Central Texas Pediatric Orthopedics declined to comment.
In May, families told the House Health and Human Services Committee that two other Austin-area providers — Neurology Consultants of Austin and Children’s Urology — were no longer going to accept Blue Cross and Blue Shield Medicaid plans in part because the physicians weren’t being paid on time or at all for certain services. According to Blue Cross and Blue Shield, issues were resolved, although officials didn’t provide further details.
Corridor Pediatrics in Hays County stopped accepting most Blue Cross and Blue Shield Medicaid plans as of Dec. 31, but continues to accept Superior HealthPlan and Dell Children’s Health Plan.
“If you look at the income physicians are traditionally making, pediatricians are second to the lowest after family practice. I didn’t go into this field for money. I genuinely care for my patients and find value with working with families and watching the kids grow and thrive,” said Angela Black, a pediatrician for Corridor. “Nevertheless, we have to pay to keep our health care business running and pay our nurses.”
The pediatric group has about 40 employees, including physicians.
Corridor Pediatrics officials said Blue Cross and Blue Shield initially didn’t pay 300 to 500 claims — the average claim is about $100 — over the years, said Michelle Comstock, the practice’s business manager. Blue Cross and Blue Shield eventually paid the claims but created an administrative nightmare, Comstock said.
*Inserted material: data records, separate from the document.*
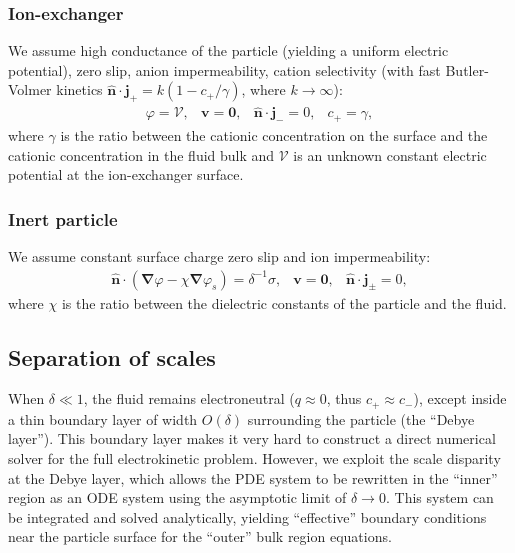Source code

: \documentclass[10pt]{ijnam}
\newcommand\bnabla{\boldsymbol{\nabla}}
\newcommand\bv{\boldsymbol{v}}
\newcommand\bn{\boldsymbol{\hat{n}}}
\newcommand\bj{\boldsymbol{j}}
\newcommand\bzero{\boldsymbol{0}}
\newcommand\cV{\mathscr{V}}
\begin{document}
\subsubsection{Ion-exchanger \cite{yariv2010migration}}
We assume high conductance of the particle (yielding a uniform electric potential),
zero slip, anion impermeability, cation selectivity 
(with fast Butler-Volmer\cite{bard2000book} kinetics
$\bn \cdot \bj_+ = k (1 - c_+/\gamma)$, where $k \rightarrow \infty$):
\begin{equation}
\begin{array}{cccc}
\varphi = \cV, &
\bv = \bzero, &
\bn \cdot \bj_- = 0, &
c_+ = \gamma,
\end{array}
\end{equation}
where $\gamma$ is the ratio between the cationic concentration on the surface and the cationic
concentration in the fluid bulk and $\cV$ is an unknown constant electric potential at
the ion-exchanger surface. 

\subsubsection{Inert particle \cite{schnitzer2012surface}}
We assume constant surface charge
zero slip and ion impermeability:
\begin{equation}
\begin{array}{cccc}
\bn \cdot (\bnabla \varphi - \chi \bnabla \varphi_s) = \delta^{-1} \sigma, &
\bv = \bzero, &
\bn \cdot \bj_\pm = 0,
\end{array}
\end{equation}
where $\chi$ is the ratio between the dielectric constants of the 
particle and the fluid.

\subsection{Separation of scales}
When $\delta \ll 1$, 
the fluid remains electroneutral ($q \approx 0$, thus $c_+ \approx c_-$), 
except inside a thin boundary layer of width $O(\delta)$ 
surrounding the particle (the ``Debye layer'').
This boundary layer makes it very hard to construct 
a direct numerical solver for the full electrokinetic problem.
However, we exploit the scale disparity at the Debye layer, 
which allows the PDE system to be rewritten in the ``inner'' region 
as an ODE system using the asymptotic limit of $\delta \rightarrow 0$.
This system can be integrated and solved analytically,
yielding ``effective'' boundary conditions near
the particle surface for the ``outer'' bulk region equations.
\end{document}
The practice still works with Blue Cross and Blue Shield for a few patients who have special needs.
“This was a two-year process to finally terminate. It’s not like we woke up one day and say we’re done. We were pretty tolerant because we didn’t want to put difficulties on patients,” Comstock said.
Blue Cross and Blue Shield did not comment on the Corridor contract.
‘Opportunities for improvement’
During the May hearing at the Capitol, physical therapists and nursing home providers told lawmakers they also had problems with some managed care organizations reimbursing in a timely manner. Rodney Gray, who owns a company in San Antonio that helps pediatric patients on ventilators make the transition to their homes, said managed care organizations owe him $1.5 million. He received a letter from a managed care organization that indicated the company was overwhelmed by a recent increase in claims, Gray said.
Texas Health and Human Services requires managed care organizations to “adjudicate” 98 percent of claims within 30 days or face fines paid to the agency, but providers have questioned the effectiveness of the policy.
Inadequate payment is among the biggest reasons physicians stop accepting Medicaid, which reimburses half of what commercial insurance plans reimburse, said Ryan Van Ramshorst, a pediatrician and chairman of the Medicaid committee for the Texas Medical Association.
“Managed care does present some very unique opportunities which are good. Trying to work together to improve care and making sure we’re using our limited dollars responsibly are important,” Van Ramshorst said. “That being said, there are many opportunities for improvement.”
He applauded Driscoll Health Plan, a managed care organization in South Texas, for paying case managers to go to physicians’ offices to communicate with patients directly.That should be replicated across the state, Van Ramshorst said.
He said state lawmakers should increase payments and eliminate “red tape.”
Hannah Mehta of Protect TX Fragile Kids, a network of 2,000 parents of children on Medicaid, said the state needs to do more to eliminate loopholes that allow managed care organizations to reduce their network of providers, standardize processes and procedures across all managed care organizations, contract with certain providers indefinitely, and protect those who make complaints against managed care organizations.
“There needs to be standards set because right now, it’s like the wild West,” Mehta said.